Collection entries:
BEGIN
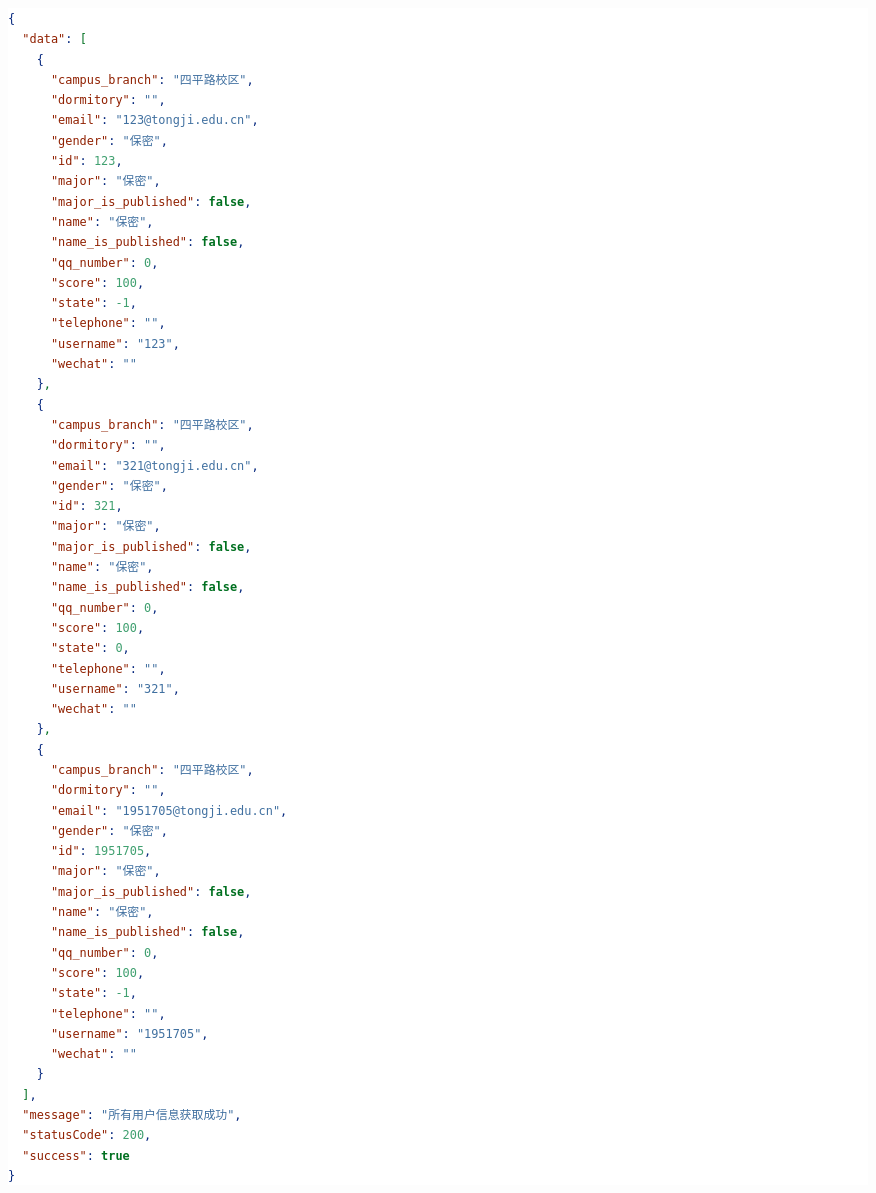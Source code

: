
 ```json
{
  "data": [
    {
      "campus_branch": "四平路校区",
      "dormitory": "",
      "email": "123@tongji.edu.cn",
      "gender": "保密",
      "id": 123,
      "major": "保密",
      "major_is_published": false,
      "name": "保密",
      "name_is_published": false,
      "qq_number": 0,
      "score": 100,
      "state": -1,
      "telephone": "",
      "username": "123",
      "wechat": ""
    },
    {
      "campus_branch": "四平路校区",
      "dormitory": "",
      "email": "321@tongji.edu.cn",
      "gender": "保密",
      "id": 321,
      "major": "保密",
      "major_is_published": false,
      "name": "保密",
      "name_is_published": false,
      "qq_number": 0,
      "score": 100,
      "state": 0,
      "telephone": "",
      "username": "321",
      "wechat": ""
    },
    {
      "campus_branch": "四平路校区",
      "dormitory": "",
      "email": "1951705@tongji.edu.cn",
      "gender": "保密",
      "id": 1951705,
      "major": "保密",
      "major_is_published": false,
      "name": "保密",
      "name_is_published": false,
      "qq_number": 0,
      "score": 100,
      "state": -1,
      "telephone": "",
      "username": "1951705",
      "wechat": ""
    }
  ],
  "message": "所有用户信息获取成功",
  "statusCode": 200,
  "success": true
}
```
END
BEGIN
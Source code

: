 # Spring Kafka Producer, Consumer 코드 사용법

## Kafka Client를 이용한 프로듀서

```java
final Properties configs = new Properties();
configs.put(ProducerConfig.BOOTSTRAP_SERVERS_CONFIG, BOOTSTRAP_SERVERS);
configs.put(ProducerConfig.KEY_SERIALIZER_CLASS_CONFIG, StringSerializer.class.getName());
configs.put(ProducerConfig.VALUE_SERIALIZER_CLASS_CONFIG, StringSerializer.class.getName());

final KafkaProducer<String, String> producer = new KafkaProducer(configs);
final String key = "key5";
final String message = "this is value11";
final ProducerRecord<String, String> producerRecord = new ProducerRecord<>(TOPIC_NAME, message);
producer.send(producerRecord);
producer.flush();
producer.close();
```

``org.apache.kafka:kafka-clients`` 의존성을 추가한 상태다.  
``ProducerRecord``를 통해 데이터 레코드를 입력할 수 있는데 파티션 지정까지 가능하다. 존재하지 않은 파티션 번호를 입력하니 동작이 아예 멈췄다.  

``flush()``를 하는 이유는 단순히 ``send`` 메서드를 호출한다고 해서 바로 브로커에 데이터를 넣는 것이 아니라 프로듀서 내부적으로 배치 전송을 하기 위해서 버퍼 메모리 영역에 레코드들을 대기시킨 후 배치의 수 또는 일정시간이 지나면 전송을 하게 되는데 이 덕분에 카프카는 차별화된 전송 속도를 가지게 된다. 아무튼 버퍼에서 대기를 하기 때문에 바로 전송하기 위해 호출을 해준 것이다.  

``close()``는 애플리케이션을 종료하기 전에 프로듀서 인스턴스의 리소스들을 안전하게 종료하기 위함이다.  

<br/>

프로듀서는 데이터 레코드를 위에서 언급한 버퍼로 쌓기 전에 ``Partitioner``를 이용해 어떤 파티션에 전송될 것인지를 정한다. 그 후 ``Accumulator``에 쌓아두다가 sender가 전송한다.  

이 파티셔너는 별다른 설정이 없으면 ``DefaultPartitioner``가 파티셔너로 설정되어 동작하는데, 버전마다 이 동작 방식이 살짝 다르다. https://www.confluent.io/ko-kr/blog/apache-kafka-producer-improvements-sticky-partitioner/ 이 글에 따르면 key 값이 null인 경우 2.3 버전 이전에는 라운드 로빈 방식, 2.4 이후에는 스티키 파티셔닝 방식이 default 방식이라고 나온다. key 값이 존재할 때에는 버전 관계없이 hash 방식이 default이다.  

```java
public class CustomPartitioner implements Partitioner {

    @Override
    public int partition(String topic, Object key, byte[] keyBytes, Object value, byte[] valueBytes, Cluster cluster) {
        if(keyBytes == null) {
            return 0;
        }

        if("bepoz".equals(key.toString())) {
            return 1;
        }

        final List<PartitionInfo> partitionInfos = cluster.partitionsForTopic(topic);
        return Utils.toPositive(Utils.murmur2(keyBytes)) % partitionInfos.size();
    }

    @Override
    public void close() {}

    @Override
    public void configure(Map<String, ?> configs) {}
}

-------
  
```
END
Take every line above that includes the string "apache" and return it.

``org.apache.kafka:kafka-clients`` 의존성을 추가한 상태다.  
이 파티셔너는 별다른 설정이 없으면 ``DefaultPartitioner``가 파티셔너로 설정되어 동작하는데, 버전마다 이 동작 방식이 살짝 다르다. https://www.confluent.io/ko-kr/blog/apache-kafka-producer-improvements-sticky-partitioner/ 이 글에 따르면 key 값이 null인 경우 2.3 버전 이전에는 라운드 로빈 방식, 2.4 이후에는 스티키 파티셔닝 방식이 default 방식이라고 나온다. key 값이 존재할 때에는 버전 관계없이 hash 방식이 default이다.  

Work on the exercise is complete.